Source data
———

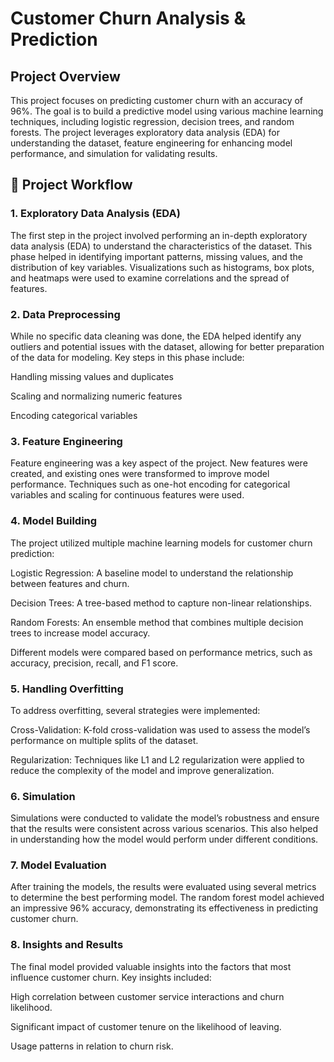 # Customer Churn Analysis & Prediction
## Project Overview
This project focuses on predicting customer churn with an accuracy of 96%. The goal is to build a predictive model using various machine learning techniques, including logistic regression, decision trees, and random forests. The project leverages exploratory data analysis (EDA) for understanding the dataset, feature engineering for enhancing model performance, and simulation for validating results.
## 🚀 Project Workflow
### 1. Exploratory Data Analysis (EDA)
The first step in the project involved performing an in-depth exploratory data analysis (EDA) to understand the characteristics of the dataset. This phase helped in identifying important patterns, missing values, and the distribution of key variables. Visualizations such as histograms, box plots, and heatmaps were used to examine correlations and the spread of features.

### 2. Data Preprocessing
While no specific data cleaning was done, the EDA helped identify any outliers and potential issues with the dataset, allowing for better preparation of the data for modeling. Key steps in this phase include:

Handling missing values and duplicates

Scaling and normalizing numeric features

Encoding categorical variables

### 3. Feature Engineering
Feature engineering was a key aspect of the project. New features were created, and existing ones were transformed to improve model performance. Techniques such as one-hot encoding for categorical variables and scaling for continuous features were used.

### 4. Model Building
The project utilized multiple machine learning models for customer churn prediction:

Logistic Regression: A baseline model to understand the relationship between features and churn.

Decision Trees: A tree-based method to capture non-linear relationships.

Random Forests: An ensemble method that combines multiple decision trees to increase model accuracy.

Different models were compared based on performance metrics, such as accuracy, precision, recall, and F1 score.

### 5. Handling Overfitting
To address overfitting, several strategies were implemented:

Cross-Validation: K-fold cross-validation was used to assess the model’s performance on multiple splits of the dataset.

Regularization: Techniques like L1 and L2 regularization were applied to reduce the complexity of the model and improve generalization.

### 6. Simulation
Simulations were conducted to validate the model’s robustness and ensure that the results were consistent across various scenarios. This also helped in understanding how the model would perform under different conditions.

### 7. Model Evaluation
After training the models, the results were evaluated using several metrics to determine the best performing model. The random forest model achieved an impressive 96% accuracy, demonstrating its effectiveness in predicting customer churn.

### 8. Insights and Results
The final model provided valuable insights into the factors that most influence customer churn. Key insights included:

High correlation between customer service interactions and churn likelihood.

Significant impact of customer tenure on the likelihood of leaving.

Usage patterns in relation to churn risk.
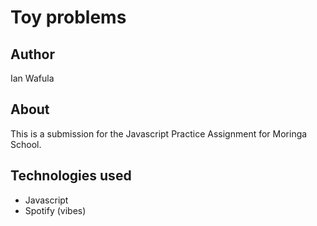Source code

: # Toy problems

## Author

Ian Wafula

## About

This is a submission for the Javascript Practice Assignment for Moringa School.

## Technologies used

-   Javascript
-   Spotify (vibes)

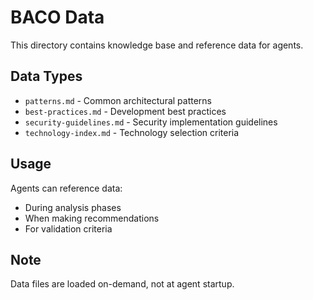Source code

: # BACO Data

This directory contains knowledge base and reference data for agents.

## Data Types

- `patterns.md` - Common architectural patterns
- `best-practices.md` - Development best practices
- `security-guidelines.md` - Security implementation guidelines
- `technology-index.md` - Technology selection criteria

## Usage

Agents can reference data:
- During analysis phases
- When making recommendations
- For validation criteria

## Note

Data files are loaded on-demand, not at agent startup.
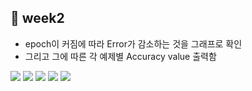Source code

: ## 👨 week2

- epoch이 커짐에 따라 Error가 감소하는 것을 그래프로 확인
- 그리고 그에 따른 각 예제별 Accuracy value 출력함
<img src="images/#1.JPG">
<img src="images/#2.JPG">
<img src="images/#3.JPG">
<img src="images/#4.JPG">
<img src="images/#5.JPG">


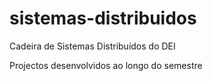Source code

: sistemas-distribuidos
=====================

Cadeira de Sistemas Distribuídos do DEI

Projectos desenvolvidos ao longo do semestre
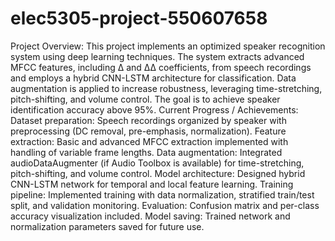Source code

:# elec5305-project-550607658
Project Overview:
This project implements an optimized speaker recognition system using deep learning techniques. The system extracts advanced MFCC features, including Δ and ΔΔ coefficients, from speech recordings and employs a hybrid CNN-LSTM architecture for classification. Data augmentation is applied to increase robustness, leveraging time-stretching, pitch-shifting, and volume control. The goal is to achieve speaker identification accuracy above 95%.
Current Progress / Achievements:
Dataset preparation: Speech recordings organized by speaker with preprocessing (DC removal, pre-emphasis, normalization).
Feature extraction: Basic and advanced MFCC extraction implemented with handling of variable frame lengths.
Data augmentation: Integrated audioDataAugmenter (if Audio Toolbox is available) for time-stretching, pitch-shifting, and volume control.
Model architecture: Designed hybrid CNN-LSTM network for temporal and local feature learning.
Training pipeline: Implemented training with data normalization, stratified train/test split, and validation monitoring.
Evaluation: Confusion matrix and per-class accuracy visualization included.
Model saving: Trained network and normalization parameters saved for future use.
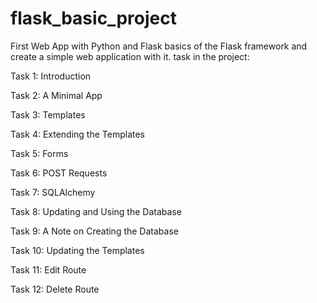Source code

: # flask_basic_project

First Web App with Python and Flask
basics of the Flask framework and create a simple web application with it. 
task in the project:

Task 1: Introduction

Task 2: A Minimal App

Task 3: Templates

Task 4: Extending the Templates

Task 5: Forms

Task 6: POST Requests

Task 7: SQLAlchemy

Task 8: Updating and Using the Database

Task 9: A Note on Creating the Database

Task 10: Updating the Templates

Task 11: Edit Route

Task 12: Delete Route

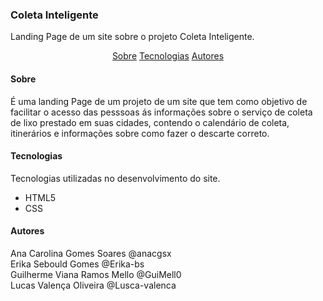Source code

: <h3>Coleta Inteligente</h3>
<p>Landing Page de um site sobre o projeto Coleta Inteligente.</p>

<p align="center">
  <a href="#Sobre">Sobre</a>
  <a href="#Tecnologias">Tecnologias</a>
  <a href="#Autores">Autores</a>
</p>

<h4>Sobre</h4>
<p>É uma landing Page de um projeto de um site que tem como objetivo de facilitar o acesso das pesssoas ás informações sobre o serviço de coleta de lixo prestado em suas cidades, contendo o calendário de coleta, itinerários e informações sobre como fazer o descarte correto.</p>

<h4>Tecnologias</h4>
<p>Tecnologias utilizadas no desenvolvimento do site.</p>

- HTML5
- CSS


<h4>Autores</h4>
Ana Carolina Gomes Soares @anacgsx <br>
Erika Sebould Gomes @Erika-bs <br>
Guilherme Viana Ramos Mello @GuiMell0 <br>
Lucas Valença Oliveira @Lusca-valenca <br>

———

* **Work item**
Could you output all of the entries above exactly? Leave the pictures out.

* **Answer below**
 # Customer Churn Analysis & Prediction
## Project Overview
This project focuses on predicting customer churn with an accuracy of 96%. The goal is to build a predictive model using various machine learning techniques, including logistic regression, decision trees, and random forests. The project leverages exploratory data analysis (EDA) for understanding the dataset, feature engineering for enhancing model performance, and simulation for validating results.
## 🚀 Project Workflow
### 1. Exploratory Data Analysis (EDA)
The first step in the project involved performing an in-depth exploratory data analysis (EDA) to understand the characteristics of the dataset. This phase helped in identifying important patterns, missing values, and the distribution of key variables. Visualizations such as histograms, box plots, and heatmaps were used to examine correlations and the spread of features.

### 2. Data Preprocessing
While no specific data cleaning was done, the EDA helped identify any outliers and potential issues with the dataset, allowing for better preparation of the data for modeling. Key steps in this phase include:

Handling missing values and duplicates

Scaling and normalizing numeric features

Encoding categorical variables

### 3. Feature Engineering
Feature engineering was a key aspect of the project. New features were created, and existing ones were transformed to improve model performance. Techniques such as one-hot encoding for categorical variables and scaling for continuous features were used.

### 4. Model Building
The project utilized multiple machine learning models for customer churn prediction:

Logistic Regression: A baseline model to understand the relationship between features and churn.

Decision Trees: A tree-based method to capture non-linear relationships.

Random Forests: An ensemble method that combines multiple decision trees to increase model accuracy.

Different models were compared based on performance metrics, such as accuracy, precision, recall, and F1 score.

### 5. Handling Overfitting
To address overfitting, several strategies were implemented:

Cross-Validation: K-fold cross-validation was used to assess the model’s performance on multiple splits of the dataset.

Regularization: Techniques like L1 and L2 regularization were applied to reduce the complexity of the model and improve generalization.

### 6. Simulation
Simulations were conducted to validate the model’s robustness and ensure that the results were consistent across various scenarios. This also helped in understanding how the model would perform under different conditions.

### 7. Model Evaluation
After training the models, the results were evaluated using several metrics to determine the best performing model. The random forest model achieved an impressive 96% accuracy, demonstrating its effectiveness in predicting customer churn.

### 8. Insights and Results
The final model provided valuable insights into the factors that most influence customer churn. Key insights included:

High correlation between customer service interactions and churn likelihood.

Significant impact of customer tenure on the likelihood of leaving.

Usage patterns in relation to churn risk.
Source code

: # Toy problems

## Author

Ian Wafula

## About

This is a submission for the Javascript Practice Assignment for Moringa School.

## Technologies used

-   Javascript
-   Spotify (vibes)

Source code

: # BACO Data

This directory contains knowledge base and reference data for agents.

## Data Types

- `patterns.md` - Common architectural patterns
- `best-practices.md` - Development best practices
- `security-guidelines.md` - Security implementation guidelines
- `technology-index.md` - Technology selection criteria

## Usage

Agents can reference data:
- During analysis phases
- When making recommendations
- For validation criteria

## Note

Data files are loaded on-demand, not at agent startup.
Source code

: ## 👨 week2

- epoch이 커짐에 따라 Error가 감소하는 것을 그래프로 확인
- 그리고 그에 따른 각 예제별 Accuracy value 출력함
<img src="images/#1.JPG">
<img src="images/#2.JPG">
<img src="images/#3.JPG">
<img src="images/#4.JPG">
<img src="images/#5.JPG">


Source code

: sistemas-distribuidos
=====================

Cadeira de Sistemas Distribuídos do DEI

Projectos desenvolvidos ao longo do semestre
Source code

:# elec5305-project-550607658
Project Overview:
This project implements an optimized speaker recognition system using deep learning techniques. The system extracts advanced MFCC features, including Δ and ΔΔ coefficients, from speech recordings and employs a hybrid CNN-LSTM architecture for classification. Data augmentation is applied to increase robustness, leveraging time-stretching, pitch-shifting, and volume control. The goal is to achieve speaker identification accuracy above 95%.
Current Progress / Achievements:
Dataset preparation: Speech recordings organized by speaker with preprocessing (DC removal, pre-emphasis, normalization).
Feature extraction: Basic and advanced MFCC extraction implemented with handling of variable frame lengths.
Data augmentation: Integrated audioDataAugmenter (if Audio Toolbox is available) for time-stretching, pitch-shifting, and volume control.
Model architecture: Designed hybrid CNN-LSTM network for temporal and local feature learning.
Training pipeline: Implemented training with data normalization, stratified train/test split, and validation monitoring.
Evaluation: Confusion matrix and per-class accuracy visualization included.
Model saving: Trained network and normalization parameters saved for future use.
Source code

: # flask_basic_project

First Web App with Python and Flask
basics of the Flask framework and create a simple web application with it. 
task in the project:

Task 1: Introduction

Task 2: A Minimal App

Task 3: Templates

Task 4: Extending the Templates

Task 5: Forms

Task 6: POST Requests

Task 7: SQLAlchemy

Task 8: Updating and Using the Database

Task 9: A Note on Creating the Database

Task 10: Updating the Templates

Task 11: Edit Route

Task 12: Delete Route

Source code

: <h3>Coleta Inteligente</h3>
<p>Landing Page de um site sobre o projeto Coleta Inteligente.</p>

<p align="center">
  <a href="#Sobre">Sobre</a>
  <a href="#Tecnologias">Tecnologias</a>
  <a href="#Autores">Autores</a>
</p>

<h4>Sobre</h4>
<p>É uma landing Page de um projeto de um site que tem como objetivo de facilitar o acesso das pesssoas ás informações sobre o serviço de coleta de lixo prestado em suas cidades, contendo o calendário de coleta, itinerários e informações sobre como fazer o descarte correto.</p>

<h4>Tecnologias</h4>
<p>Tecnologias utilizadas no desenvolvimento do site.</p>

- HTML5
- CSS


<h4>Autores</h4>
Ana Carolina Gomes Soares @anacgsx <br>
Erika Sebould Gomes @Erika-bs <br>
Guilherme Viana Ramos Mello @GuiMell0 <br>
Lucas Valença Oliveira @Lusca-valenca <br>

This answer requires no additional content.